Hull Promenade

If you read my posts here or on Facebook regularly you will certainly be aware that 2017 is Hull’s year as UK City of Culture. And that as my personal contribution to the year that I’ve been posting another picture every day to my newest web site, Hull Photos, also known as ‘Still Occupied – A View of Hull‘, the title of a show I had in the city in 1983 in which around 148 of the pictures appeared.


Half Tide Basin and entrance locks, Victoria Dock, 1982

So far I’ve added 406 pictures to the site, rather more than the days of the year so far, as I put pm quite a few pictures before the start of 2017. But every day, usually more or less straight after breakfast, I sit down at my computer, write the code (I have to alter 4 files) and then FTP the day’s new image into place. It’s become a daily ritual, sometimes something of a challenge, especially when I’m away from home, but a little bit of structure I’m sure I will miss when we get to 2018. The latest picture is always shown on this page, as well as on its final resting place in the site, but it’s best to follow the year on Facebook as I usually post some text about it there – and you can comment.


Half Tide Basin form the entrance locks, Victoria Dock, 2017

But of course I had to visit Hull during this special year, and although I’d hoped to find time to go several times, so far I’ve only managed 5 days in February. We had an eventful journey to Hull, parts of which I’m probably not allowed to tell you much about, which involved me traveling alone from Kings Cross to Hull with an empty reserved seat next to me, with my wife taking a later train which was diverted via Selby while the train I was on was kept standing at Kirk Sandall while several rail staff on board argued with a young man who had run across the track to board the service and appeared not to have a ticket. Finally we moved on to Hatfield & Stainforth where a police officer was waiting on the platform, and, over an hour late we finally arrived at Hull, around 20 minutes after Linda got there.

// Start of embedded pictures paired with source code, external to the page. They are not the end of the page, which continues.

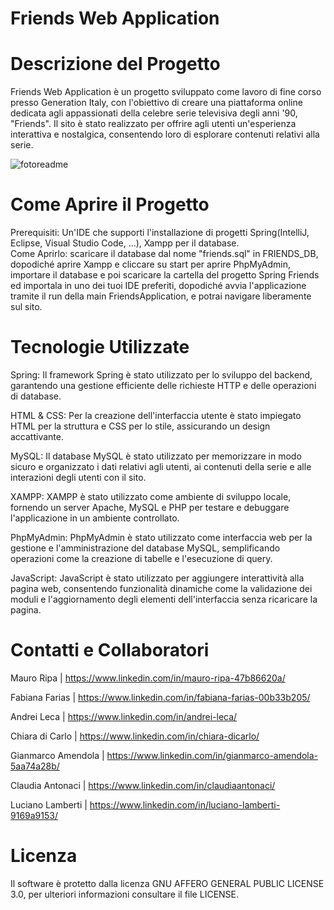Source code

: 
# Friends Web Application

# Descrizione del Progetto
Friends Web Application è un progetto sviluppato come lavoro di fine corso presso Generation Italy, con l'obiettivo di creare una piattaforma online dedicata agli appassionati della celebre serie televisiva degli anni '90, "Friends". Il sito è stato realizzato per offrire agli utenti un'esperienza interattiva e nostalgica, consentendo loro di esplorare contenuti relativi alla serie.


![fotoreadme](https://github.com/mauroripa/friends/assets/22256710/8b063c84-87b4-467f-953f-00b44d298718)

# Come Aprire il Progetto
Prerequisiti: Un'IDE che supporti l'installazione di progetti Spring(IntelliJ, Eclipse, Visual Studio Code, ...), Xampp per il database.  
Come Aprirlo: scaricare il database dal nome "friends.sql" in FRIENDS_DB, dopodiché aprire Xampp e cliccare su start per aprire PhpMyAdmin, importare il database e poi scaricare la cartella del progetto Spring Friends ed importala in uno dei tuoi IDE preferiti, dopodiché avvia l'applicazione tramite il run della main FriendsApplication, e potrai navigare liberamente sul sito.

# Tecnologie Utilizzate
Spring: Il framework Spring è stato utilizzato per lo sviluppo del backend, garantendo una gestione efficiente delle richieste HTTP e delle operazioni di database.


HTML & CSS: Per la creazione dell'interfaccia utente è stato impiegato HTML per la struttura e CSS per lo stile, assicurando un design accattivante.


MySQL: Il database MySQL è stato utilizzato per memorizzare in modo sicuro e organizzato i dati relativi agli utenti, ai contenuti della serie e alle interazioni degli utenti con il sito.


XAMPP: XAMPP è stato utilizzato come ambiente di sviluppo locale, fornendo un server Apache, MySQL e PHP per testare e debuggare l'applicazione in un ambiente controllato.


PhpMyAdmin: PhpMyAdmin è stato utilizzato come interfaccia web per la gestione e l'amministrazione del database MySQL, semplificando operazioni come la creazione di tabelle e l'esecuzione di query.


JavaScript: JavaScript è stato utilizzato per aggiungere interattività alla pagina web, consentendo funzionalità dinamiche come la validazione dei moduli e l'aggiornamento degli elementi dell'interfaccia senza ricaricare la pagina.

# Contatti e Collaboratori
Mauro Ripa | https://www.linkedin.com/in/mauro-ripa-47b86620a/


Fabiana Farias | https://www.linkedin.com/in/fabiana-farias-00b33b205/


Andrei Leca | https://www.linkedin.com/in/andrei-leca/


Chiara di Carlo | https://www.linkedin.com/in/chiara-dicarlo/


Gianmarco Amendola | https://www.linkedin.com/in/gianmarco-amendola-5aa74a28b/


Claudia Antonaci | https://www.linkedin.com/in/claudiaantonaci/


Luciano Lamberti | https://www.linkedin.com/in/luciano-lamberti-9169a9153/


# Licenza
Il software è protetto dalla licenza  GNU AFFERO GENERAL PUBLIC LICENSE 3.0, per ulteriori informazioni consultare il file LICENSE.
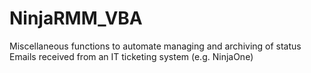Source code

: # NinjaRMM_VBA
Miscellaneous functions to automate managing and archiving of status Emails received from an IT ticketing system (e.g. NinjaOne)
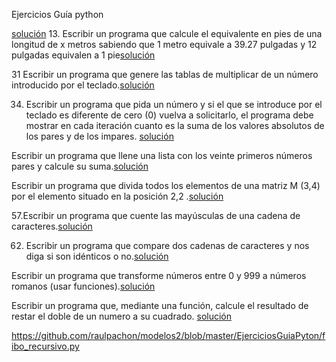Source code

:Ejercicios Guía python

[solución]()
13. Escribir un programa que calcule el equivalente en pies de una longitud de x metros
sabiendo que 1 metro equivale a 39.27 pulgadas y 12 pulgadas equivalen a 1 pie[solución]()

31 Escribir un programa que genere las tablas de multiplicar de un número introducido por el
teclado.[solución](https://github.com/raulpachon/modelos2/blob/master/EjerciciosGuiaPyton/Tabla_de_multiplicar.py)

34. Escribir un programa que pida un número y si el que se introduce por el teclado es diferente
de cero (0) vuelva a solicitarlo, el programa debe mostrar en cada iteración cuanto es la
suma de los valores absolutos de los pares y de los impares. [solución](https://github.com/raulpachon/modelos2/blob/master/EjerciciosGuiaPyton/Suma_pares.py
)

Escribir un programa que llene una lista con los veinte primeros números pares y calcule su
suma.[solución]()

Escribir un programa que divida todos los elementos de una matriz M (3,4) por el elemento
situado en la posición 2,2 .[solución](https://github.com/raulpachon/modelos2/blob/master/EjerciciosGuiaPyton/Matrices.py)

57.Escribir un programa que cuente las mayúsculas de una cadena de caracteres.[solución](https://github.com/raulpachon/modelos2/blob/master/EjerciciosGuiaPyton/conteoMayusculas.py)


62. Escribir un programa que compare dos cadenas de caracteres y nos diga si son idénticos o no.[solución]()

Escribir un programa que transforme números entre 0 y 999 a números romanos (usar
funciones).[solución]()

Escribir un programa que, mediante una función, calcule el resultado de restar el doble de un numero a su cuadrado. [solución]()

https://github.com/raulpachon/modelos2/blob/master/EjerciciosGuiaPyton/fibo_recursivo.py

We’d sold Linda’s parental home to pay for her mother’s upkeep in an old people’s home back around 2000, and our old friend with a stately home in the north of the city we were always welcome at died a few years ago, so this year we were staying in digs in the Victoria Dock estate, comfortable enough and only a very short walk from the Old Town thanks to the recent Scale Lane footbridge. We got there, dumped our cases and went out for a walk.

I’d not been to Victoria Dock for over 25 years and it was something of a shock to se what had been a largely open and derelict area turned into a suburban estate, if one with some reminders of its previous life, with the dock entrance and Half Tide Basin retained as a feature.

And while the old Hull had a number of piers, it now has a Promendade, and it was one we had virtually to ourselves on a glorious dramatic winter afternoon.

Siemens, whose ‘blade’ was then dominating Queen Victoria Square in the city cwntre have taken over Alexandra Dock, providing welcome employment, and I suppose the loss of the public footpath on the edge of the Humber there is a small price to pay, but it was a disappointment to find our path blocked there, with a long diversion. Instead we turned back towards the city centre. past The Deep and across the footbridge there to the Minerva for a pub meal.